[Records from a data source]
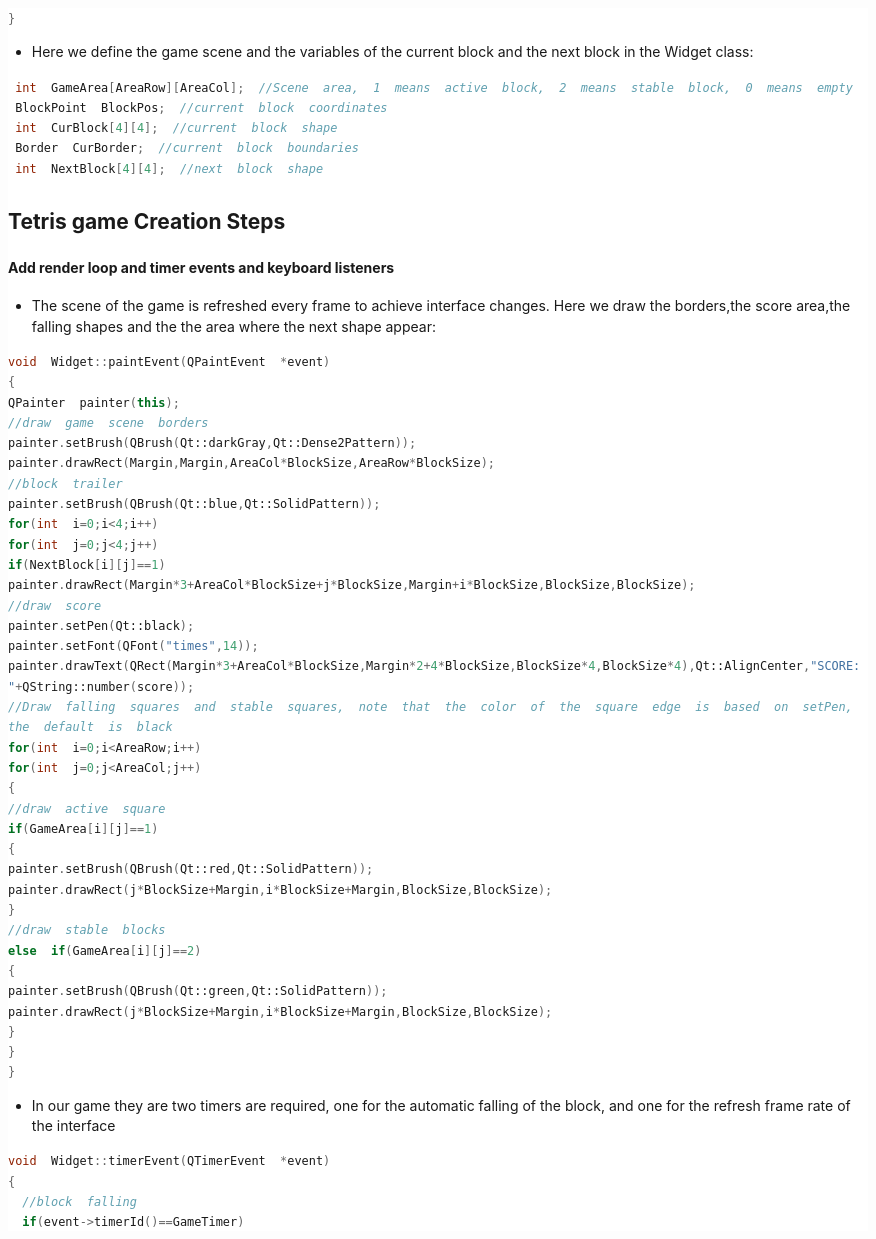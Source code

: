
  ```cpp
}
 ```
- Here we define the game scene and the variables of the current block and the next block in the Widget class:
 ```cpp
  int  GameArea[AreaRow][AreaCol];  //Scene  area,  1  means  active  block,  2  means  stable  block,  0  means  empty
  BlockPoint  BlockPos;  //current  block  coordinates
  int  CurBlock[4][4];  //current  block  shape
  Border  CurBorder;  //current  block  boundaries
  int  NextBlock[4][4];  //next  block  shape
 ```
 ## Tetris game Creation Steps
 #### **Add render loop and timer events and keyboard listeners**
 - The scene of the game is refreshed every frame to achieve interface changes. Here we draw the borders,the score area,the falling shapes and the the area where the next shape appear:
 
  ```cpp
void  Widget::paintEvent(QPaintEvent  *event)
{
  QPainter  painter(this);
  //draw  game  scene  borders
  painter.setBrush(QBrush(Qt::darkGray,Qt::Dense2Pattern));
painter.drawRect(Margin,Margin,AreaCol*BlockSize,AreaRow*BlockSize);
  //block  trailer
  painter.setBrush(QBrush(Qt::blue,Qt::SolidPattern));
  for(int  i=0;i<4;i++)
  for(int  j=0;j<4;j++)
  if(NextBlock[i][j]==1)
painter.drawRect(Margin*3+AreaCol*BlockSize+j*BlockSize,Margin+i*BlockSize,BlockSize,BlockSize);
  //draw  score
  painter.setPen(Qt::black);
  painter.setFont(QFont("times",14));
painter.drawText(QRect(Margin*3+AreaCol*BlockSize,Margin*2+4*BlockSize,BlockSize*4,BlockSize*4),Qt::AlignCenter,"SCORE: "+QString::number(score));
  //Draw  falling  squares  and  stable  squares,  note  that  the  color  of  the  square  edge  is  based  on  setPen,  the  default  is  black
  for(int  i=0;i<AreaRow;i++)
  for(int  j=0;j<AreaCol;j++)
  {
  //draw  active  square
  if(GameArea[i][j]==1)
  {
  painter.setBrush(QBrush(Qt::red,Qt::SolidPattern));
painter.drawRect(j*BlockSize+Margin,i*BlockSize+Margin,BlockSize,BlockSize);
  }
  //draw  stable  blocks
  else  if(GameArea[i][j]==2)
  {
  painter.setBrush(QBrush(Qt::green,Qt::SolidPattern));
painter.drawRect(j*BlockSize+Margin,i*BlockSize+Margin,BlockSize,BlockSize);
  }
  }
}
 ```
- In our game they are two timers are required, one for the automatic falling of the block, and one for the refresh frame rate of the interface
```cpp
void  Widget::timerEvent(QTimerEvent  *event)
{
  //block  falling
  if(event->timerId()==GameTimer)
```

• **Required action**
Where in the records does the word "falling" appear? Copy each line that holds it.

• **Answer to this exercise**
 - The scene of the game is refreshed every frame to achieve interface changes. Here we draw the borders,the score area,the falling shapes and the the area where the next shape appear:
  //Draw  falling  squares  and  stable  squares,  note  that  the  color  of  the  square  edge  is  based  on  setPen,  the  default  is  black
- In our game they are two timers are required, one for the automatic falling of the block, and one for the refresh frame rate of the interface
  //block  falling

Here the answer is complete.